I’ve been rolling this one around in my skull today in between bouts of toddler WWF-style throw downs. I don’t know why they have to bite each other, but I guess if it’s important to them, I want to be supportive.
So I have this pretty, funny, sort of insecure little college girl in mind when I write this. And she is smart and beautiful, and she seems to kind of know it, but she also seems to want to trade almost exclusively on her looks. So that makes me think maybe she’s not as sure as she’d like to seem. Does that make sense?
So I want to talk to her. But not directly, because I’m not sure how she’d receive it. Even from someone who loves her.

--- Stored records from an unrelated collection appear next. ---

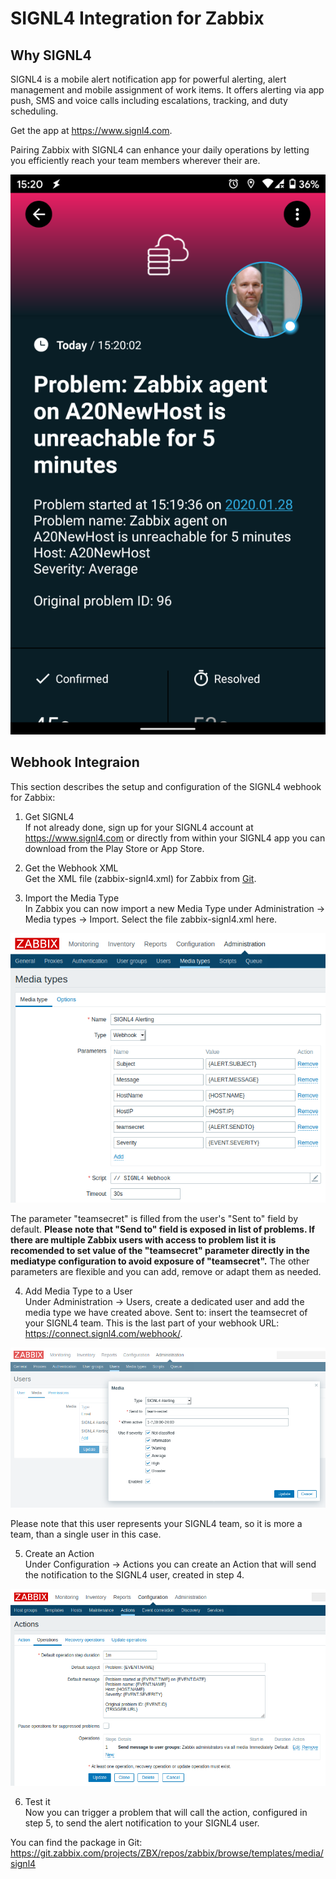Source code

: # SIGNL4 Integration for Zabbix

## Why SIGNL4

SIGNL4 is a mobile alert notification app for powerful alerting, alert management and mobile assignment of work items. It offers alerting via app push, SMS and voice calls including escalations, tracking, and duty scheduling.

Get the app at https://www.signl4.com.

Pairing Zabbix with SIGNL4 can enhance your daily operations by letting you efficiently reach your team members wherever their are.

![SIGNL4](images/signl4-zabbix.png?raw=true)

## Webhook Integraion

This section describes the setup and configuration of the SIGNL4 webhook for Zabbix:

1. Get SIGNL4  
If not already done, sign up for your SIGNL4 account at https://www.signl4.com or directly from within your SIGNL4 app you can download from the Play Store or App Store.

2. Get the Webhook XML  
Get the XML file (zabbix-signl4.xml) for Zabbix from [Git](https://git.zabbix.com/projects/ZBX/repos/zabbix/browse/templates/media/signl4).

3. Import the Media Type  
In Zabbix you can now import a new Media Type under Administration -> Media types -> Import. Select the file zabbix-signl4.xml here.

![Zabbix Media Type](images/zabbix-webhook-media-type.png?raw=true)

The parameter "teamsecret" is filled from the user's "Sent to" field by default. **Please note that "Send to" field is exposed in list of problems. If there are multiple Zabbix users with access to problem list it is recomended to set value of the "teamsecret" parameter directly in the mediatype configuration to avoid exposure of "teamsecret".**
The other parameters are flexible and you can add, remove or adapt them as needed.

4. Add Media Type to a User  
Under Administration -> Users, create a dedicated user and add the media type we have created above.
Sent to: insert the teamsecret of your SIGNL4 team. This is the last part of your webhook URL: https://connect.signl4.com/webhook/<teamsecret>.

![User](images/zabbix-webhook-user.png?raw=true)

Please note that this user represents your SIGNL4 team, so it is more a team, than a single user in this case.

5. Create an Action  
Under Configuration -> Actions you can create an Action that will send the notification to the SIGNL4 user, created in step 4.

![Action](images/zabbix-script-action.png?raw=true)

6. Test it  
Now you can trigger a problem that will call the action, configured in step 5, to send the alert notification to your SIGNL4 user.

You can find the package in Git:
https://git.zabbix.com/projects/ZBX/repos/zabbix/browse/templates/media/signl4
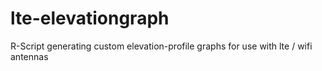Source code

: # lte-elevationgraph
R-Script generating custom elevation-profile graphs for use with lte / wifi antennas
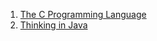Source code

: 1. [The C Programming Language](./The-C-Programming-Language.pdf)
1. [Thinking in Java](./Thinking-in-Java.pdf)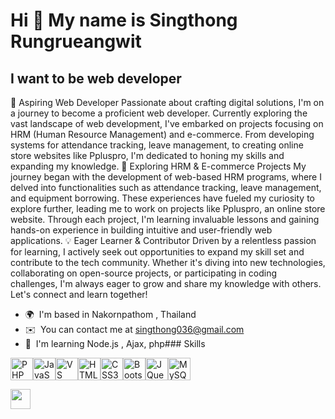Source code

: Hi 👋 My name is Singthong Rungrueangwit
========================================

I want to be web developer
--------------------------

🌱 Aspiring Web Developer Passionate about crafting digital solutions, I'm on a journey to become a proficient web developer. Currently exploring the vast landscape of web development, I've embarked on projects focusing on HRM (Human Resource Management) and e-commerce. From developing systems for attendance tracking, leave management, to creating online store websites like Ppluspro, I'm dedicated to honing my skills and expanding my knowledge. 🚀 Exploring HRM & E-commerce Projects My journey began with the development of web-based HRM programs, where I delved into functionalities such as attendance tracking, leave management, and equipment borrowing. These experiences have fueled my curiosity to explore further, leading me to work on projects like Ppluspro, an online store website. Through each project, I'm learning invaluable lessons and gaining hands-on experience in building intuitive and user-friendly web applications. 💡 Eager Learner & Contributor Driven by a relentless passion for learning, I actively seek out opportunities to expand my skill set and contribute to the tech community. Whether it's diving into new technologies, collaborating on open-source projects, or participating in coding challenges, I'm always eager to grow and share my knowledge with others. Let's connect and learn together!

*   🌍  I'm based in Nakornpathom , Thailand
*   ✉️  You can contact me at [singthong036@gmail.com](mailto:singthong036@gmail.com)
*   🧠  I'm learning Node.js , Ajax, php### Skills 
<p align="left">
<a href="https://www.php.net/" target="_blank" rel="noreferrer"><img src="https://raw.githubusercontent.com/danielcranney/readme-generator/main/public/icons/skills/php-colored.svg" width="36" height="36" alt="PHP" /></a><a href="https://developer.mozilla.org/en-US/docs/Web/JavaScript" target="_blank" rel="noreferrer"><img src="https://raw.githubusercontent.com/danielcranney/readme-generator/main/public/icons/skills/javascript-colored.svg" width="36" height="36" alt="JavaScript" /></a><a href="https://code.visualstudio.com/" target="_blank" rel="noreferrer"><img src="https://raw.githubusercontent.com/danielcranney/readme-generator/main/public/icons/skills/visualstudiocode.svg" width="36" height="36" alt="VS Code" /></a><a href="https://developer.mozilla.org/en-US/docs/Glossary/HTML5" target="_blank" rel="noreferrer"><img src="https://raw.githubusercontent.com/danielcranney/readme-generator/main/public/icons/skills/html5-colored.svg" width="36" height="36" alt="HTML5" /></a><a href="https://www.w3.org/TR/CSS/#css" target="_blank" rel="noreferrer"><img src="https://raw.githubusercontent.com/danielcranney/readme-generator/main/public/icons/skills/css3-colored.svg" width="36" height="36" alt="CSS3" /></a><a href="https://getbootstrap.com/" target="_blank" rel="noreferrer"><img src="https://raw.githubusercontent.com/danielcranney/readme-generator/main/public/icons/skills/bootstrap-colored.svg" width="36" height="36" alt="Bootstrap" /></a><a href="https://jquery.com/" target="_blank" rel="noreferrer"><img src="https://raw.githubusercontent.com/danielcranney/readme-generator/main/public/icons/skills/jquery-colored.svg" width="36" height="36" alt="JQuery" /></a><a href="https://www.mysql.com/" target="_blank" rel="noreferrer"><img src="https://raw.githubusercontent.com/danielcranney/readme-generator/main/public/icons/skills/mysql-colored.svg" width="36" height="36" alt="MySQL" /></a>
                    </p>
<p align="left"> <a href="https://www.github.com/XregenSZ" target="_blank" rel="noreferrer"> <picture> <source media="(prefers-color-scheme: dark)" srcset="https://raw.githubusercontent.com/danielcranney/readme-generator/main/public/icons/socials/github-dark.svg" /> <source media="(prefers-color-scheme: light)" srcset="https://raw.githubusercontent.com/danielcranney/readme-generator/main/public/icons/socials/github.svg" /> <img src="https://raw.githubusercontent.com/danielcranney/readme-generator/main/public/icons/socials/github.svg" width="32" height="32" /> </picture> </a></p>
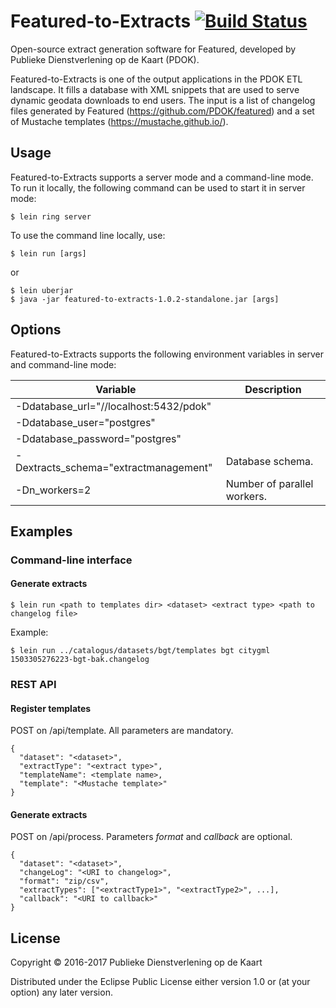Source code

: # Featured-to-Extracts [![Build Status](https://travis-ci.org/PDOK/featured.svg?branch=master)](https://travis-ci.org/PDOK/featured-to-extracts)

Open-source extract generation software for Featured, developed by Publieke Dienstverlening op de Kaart (PDOK).

Featured-to-Extracts is one of the output applications in the PDOK ETL landscape.
It fills a database with XML snippets that are used to serve dynamic geodata downloads to end users.
The input is a list of changelog files generated by Featured (<https://github.com/PDOK/featured>) and a set of Mustache
templates (<https://mustache.github.io/>).

## Usage

Featured-to-Extracts supports a server mode and a command-line mode.
To run it locally, the following command can be used to start it in server mode:

    $ lein ring server

To use the command line locally, use:

    $ lein run [args]

or

    $ lein uberjar
    $ java -jar featured-to-extracts-1.0.2-standalone.jar [args]

## Options

Featured-to-Extracts supports the following environment variables in server and command-line mode:

| Variable | Description |
|---|---|
| -Ddatabase_url="//localhost:5432/pdok" | |
| -Ddatabase_user="postgres" | |
| -Ddatabase_password="postgres" | |
| -Dextracts_schema="extractmanagement" | Database schema. |
| -Dn_workers=2 | Number of parallel workers. |

## Examples

### Command-line interface

#### Generate extracts
    $ lein run <path to templates dir> <dataset> <extract type> <path to changelog file>

Example:

    $ lein run ../catalogus/datasets/bgt/templates bgt citygml 1503305276223-bgt-bak.changelog

### REST API

#### Register templates
POST on <featured-root>/api/template. All parameters are mandatory.

    {
      "dataset": "<dataset>",
      "extractType": "<extract type>",
      "templateName": <template name>,
      "template": "<Mustache template>"
    }

#### Generate extracts
POST on <featured-root>/api/process. Parameters _format_ and _callback_ are optional.

    {
      "dataset": "<dataset>",
      "changeLog": "<URI to changelog>",
      "format": "zip/csv",
      "extractTypes": ["<extractType1>", "<extractType2>", ...],
      "callback": "<URI to callback>"
    }

## License

Copyright © 2016-2017 Publieke Dienstverlening op de Kaart

Distributed under the Eclipse Public License either version 1.0 or (at your option) any later version.
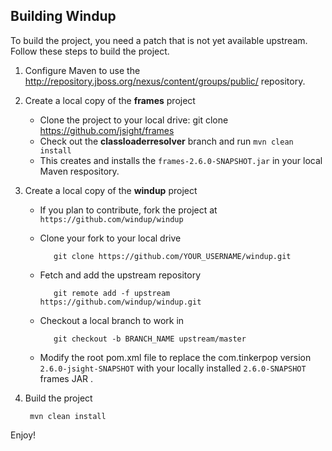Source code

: ## Building Windup

To build the project, you need a patch that is not yet available upstream. Follow these steps to build the project.

1. Configure Maven to use the <http://repository.jboss.org/nexus/content/groups/public/> repository.
2. Create a local copy of the **frames** project
   * Clone the project to your local drive: 
            git clone https://github.com/jsight/frames
   * Check out the **classloaderresolver** branch and run `mvn clean install`
   * This creates and installs the `frames-2.6.0-SNAPSHOT.jar` in your local Maven respository.
3. Create a local copy of the **windup** project
   * If you plan to contribute, fork the project at `https://github.com/windup/windup`
   * Clone your fork to your local drive

            git clone https://github.com/YOUR_USERNAME/windup.git
   * Fetch and add the upstream repository

            git remote add -f upstream https://github.com/windup/windup.git
   * Checkout a local branch to work in

            git checkout -b BRANCH_NAME upstream/master
    * Modify the root pom.xml file to replace the com.tinkerpop version `2.6.0-jsight-SNAPSHOT` with your locally installed `2.6.0-SNAPSHOT` frames JAR .
5. Build the project

        mvn clean install

Enjoy!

I have to be 100% honest that one million blog years ago I’m pretty sure I wrote a post called Modest is Hottest. And I’m almost positive it was farcical. But just in case, I’m still hanging my head in virtual shame.
Here are two things to keep in mind when discussing modesty:
1. Modest is not hottest. I don’t think those words mean what you think they mean.
2. Girls are not responsible for how guys perceive them. But we are responsible for putting on pants before leaving the house/appearing on Facebook.
So those seem to be the two hottest (har har) points of contention in the matter. Firstly, that practicing modesty is in some way competitive with dressing provocatively and therefore, cap sleeves are bringing sexy back; and second, that women are emphatically not responsible for Creepy McCreeperton leering at them in the checkout line butwe are allowed to wear underpants outside of the locker room.
It’s a tad confusing to navigate, as a woman. As a human.
What if being modest has more to do with how one perceives (and values, and presents) herself (or himself) than about trying to repackage turtlenecks as provocative?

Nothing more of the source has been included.